Source texts of formatted documents

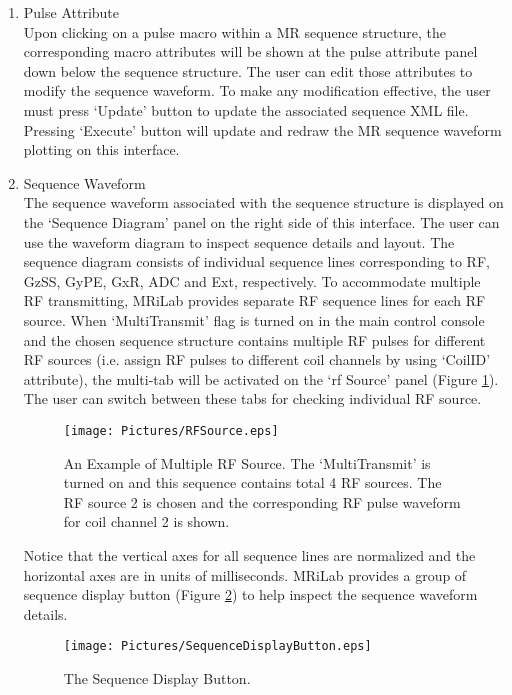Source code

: \documentclass{book}%
\begin{document}
\begin{enumerate}
	\item Pulse Attribute \\
	
Upon clicking on a pulse macro within a MR sequence structure, the corresponding macro attributes will be shown at the pulse attribute panel down below the sequence structure. The user can edit those attributes to modify the sequence waveform. To make any modification effective, the user must press `Update' button to update the associated sequence XML file. Pressing `Execute' button will update and redraw the MR sequence waveform plotting on this interface.
	
	\item Sequence Waveform \\
	
The sequence waveform associated with the sequence structure is displayed on the `Sequence Diagram' panel on the right side of this interface. The user can use the waveform diagram to inspect sequence details and layout. The sequence diagram consists of individual sequence lines corresponding to RF, GzSS, GyPE, GxR, ADC and Ext, respectively. To accommodate multiple RF transmitting, MRiLab provides separate RF sequence lines for each RF source. When `MultiTransmit' flag is turned on in the main control console and the chosen sequence structure contains multiple RF pulses for different RF sources (i.e. assign RF pulses to different coil channels by using `CoilID' attribute), the multi-tab will be activated on the `rf Source' panel (Figure \ref{fig:RFSource}). The user can switch between these tabs for checking individual RF source.\\

\begin{figure}[htbp]
	\centering
		\texttt{[image: Pictures/RFSource.eps]}
	\caption{An Example of Multiple RF Source. The `MultiTransmit' is turned on and this sequence contains total 4 RF sources. The RF source 2 is chosen and the corresponding RF pulse waveform for coil channel 2 is shown.}
	\label{fig:RFSource}
\end{figure}

Notice that the vertical axes for all sequence lines are normalized and the horizontal axes are in units of milliseconds. MRiLab provides a group of sequence display button (Figure \ref{fig:SequenceDisplayButton}) to help inspect the sequence waveform details.

\begin{figure}[htbp]
	\centering
		\texttt{[image: Pictures/SequenceDisplayButton.eps]}
	\caption{The Sequence Display Button.}
	\label{fig:SequenceDisplayButton}
\end{figure}


\end{enumerate}
\end{document}
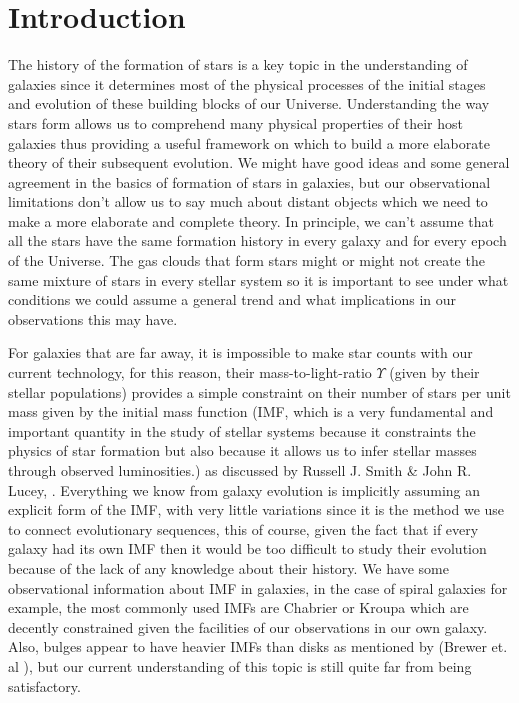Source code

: \chapter{Introduction}

The history of the formation of stars is a key topic in the understanding of galaxies since it determines most of the physical processes of the initial stages and evolution of these building blocks of our Universe. Understanding the way stars form allows us to comprehend many physical properties of their host galaxies thus providing a useful framework on which to build a more elaborate theory of their subsequent evolution. We might have good ideas and some general agreement in the basics of formation of stars in galaxies, but our observational limitations don't allow us to say much about distant objects which we need to make a more elaborate and complete theory. In principle, we can't assume that all the stars have the same formation history in every galaxy and for every epoch of the Universe. The gas clouds that form stars might or might not create the same mixture of stars in every stellar system so it is important to see under what conditions we could assume a general trend and what implications in our observations this may have.

For galaxies that are far away, it is impossible to make star counts with our current technology, for this reason, their mass-to-light-ratio $\Upsilon$ (given by their stellar populations) provides a simple constraint on their number of stars per unit mass given by the initial mass function  (IMF, which is a very fundamental and important quantity in the study of stellar systems because it constraints the physics of star formation but also because it allows us to infer stellar masses through observed luminosities.) as discussed by Russell J. Smith \& John R. Lucey, \citeyear{Reference7}. Everything we know from galaxy evolution is implicitly assuming an explicit form of the IMF, with very little variations since it is the method we use to connect evolutionary sequences, this of course, given the fact that if every galaxy had its own IMF then it would be too difficult to study their evolution because of the lack of any knowledge about their history. We have some observational information about IMF in galaxies, in the case of spiral galaxies for example, the most commonly used IMFs are Chabrier or Kroupa which are decently constrained given the facilities of our observations in our own galaxy. Also, bulges appear to have heavier IMFs than disks as mentioned by (Brewer et. al \citeyear{Reference16}), but our current understanding of this topic is still quite far from being satisfactory.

▶ **Task prompt**
Word for word, write out the lines from the top of the records above down to the line holding "Sequence Waveform \\", inclusive, but not the pictures.

▶ **Solution below**
Source code

: \documentclass{book}%
\begin{document}
\begin{enumerate}
	\item Pulse Attribute \\
	
Upon clicking on a pulse macro within a MR sequence structure, the corresponding macro attributes will be shown at the pulse attribute panel down below the sequence structure. The user can edit those attributes to modify the sequence waveform. To make any modification effective, the user must press `Update' button to update the associated sequence XML file. Pressing `Execute' button will update and redraw the MR sequence waveform plotting on this interface.
	
	\item Sequence Waveform \\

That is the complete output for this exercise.